Ask HN: Who is looking for a co-founder - adityakothadiya

Hi HN,<p>This is similar to "Who is hiring" post. I'm personally actively looking for co-founders, so thought it will be useful to start this discussion, and see if we can meet our next co-founders via HN.<p>Please submit your details if you're looking for a co-founder.
======
adityakothadiya
I'll start with my own background and requirements -

I'm currently working on a social shopping startup - Shopialize. Shopialize is
a Founder Institute (<http://founderinstitute.com>) incubated company.
Currently I'm the only founder and developer at Shopialize. I'm actively
developing the product and hoping to launch beta by October.

I'm seeking a bay-area based talented and passionate backend developer to join
me as a Co-Founder to build this innovative and valuable product which will
help consumers to discover great products and save money when they buy
products.

Responsibilities: As a technical Co-Founder, you'll be primarily responsible
for scalable software architecture and backend technology. You need to have
experience in data-mining, information retrieval, and search engine
technologies. It'll be great if you have experience in semantic web and
machine learning as well.

I'm proficient in PHP and MySQL technologies, but if you convince me that we
need to use other technologies, then I'm open to listen and change if it makes
sense.

Compensation: It will be generous co-founder equity. If you want cash as well,
then we can discuss cash+equity model as well. But Shopialize is currently in
a pre-financing stage, so cash will be reasonable. To start with, you can
start working with me in the part-time with minimum time commitment of 20
hours per week. When the company secures financing, you can expect a salary
that will rise over time as revenue grows. It will then require a full-time
commitment.

Contact: If you are interested, then please write to me aditya.kothadiya at
gmail.com. You can send me your resume, or link of exciting projects you've
done.

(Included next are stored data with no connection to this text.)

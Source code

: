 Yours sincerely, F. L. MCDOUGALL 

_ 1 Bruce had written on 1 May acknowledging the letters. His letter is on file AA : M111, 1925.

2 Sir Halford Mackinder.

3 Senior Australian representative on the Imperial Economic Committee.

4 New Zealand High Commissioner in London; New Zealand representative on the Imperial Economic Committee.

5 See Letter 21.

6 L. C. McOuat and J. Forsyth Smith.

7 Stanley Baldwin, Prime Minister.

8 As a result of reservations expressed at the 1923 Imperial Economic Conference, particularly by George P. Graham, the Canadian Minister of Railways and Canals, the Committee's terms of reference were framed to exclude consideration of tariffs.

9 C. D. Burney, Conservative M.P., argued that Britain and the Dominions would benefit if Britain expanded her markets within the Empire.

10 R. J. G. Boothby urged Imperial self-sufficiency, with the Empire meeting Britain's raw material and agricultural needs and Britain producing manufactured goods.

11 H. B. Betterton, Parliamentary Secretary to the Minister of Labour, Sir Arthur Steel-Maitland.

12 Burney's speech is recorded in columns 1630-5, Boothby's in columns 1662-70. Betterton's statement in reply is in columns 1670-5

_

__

We can meetup locally and then discuss the details in person.

To learn more about me, my recent project was <http://tweeght.com> and my blog
is <http://adityakothadiya.com>

------
brianlash
Would you share a little more about yourself? Particularly, Do you already
have an idea, If "yes" have you started working on it, Are you willing to
share equity with a new contributor, What are your skills, Where are you
located...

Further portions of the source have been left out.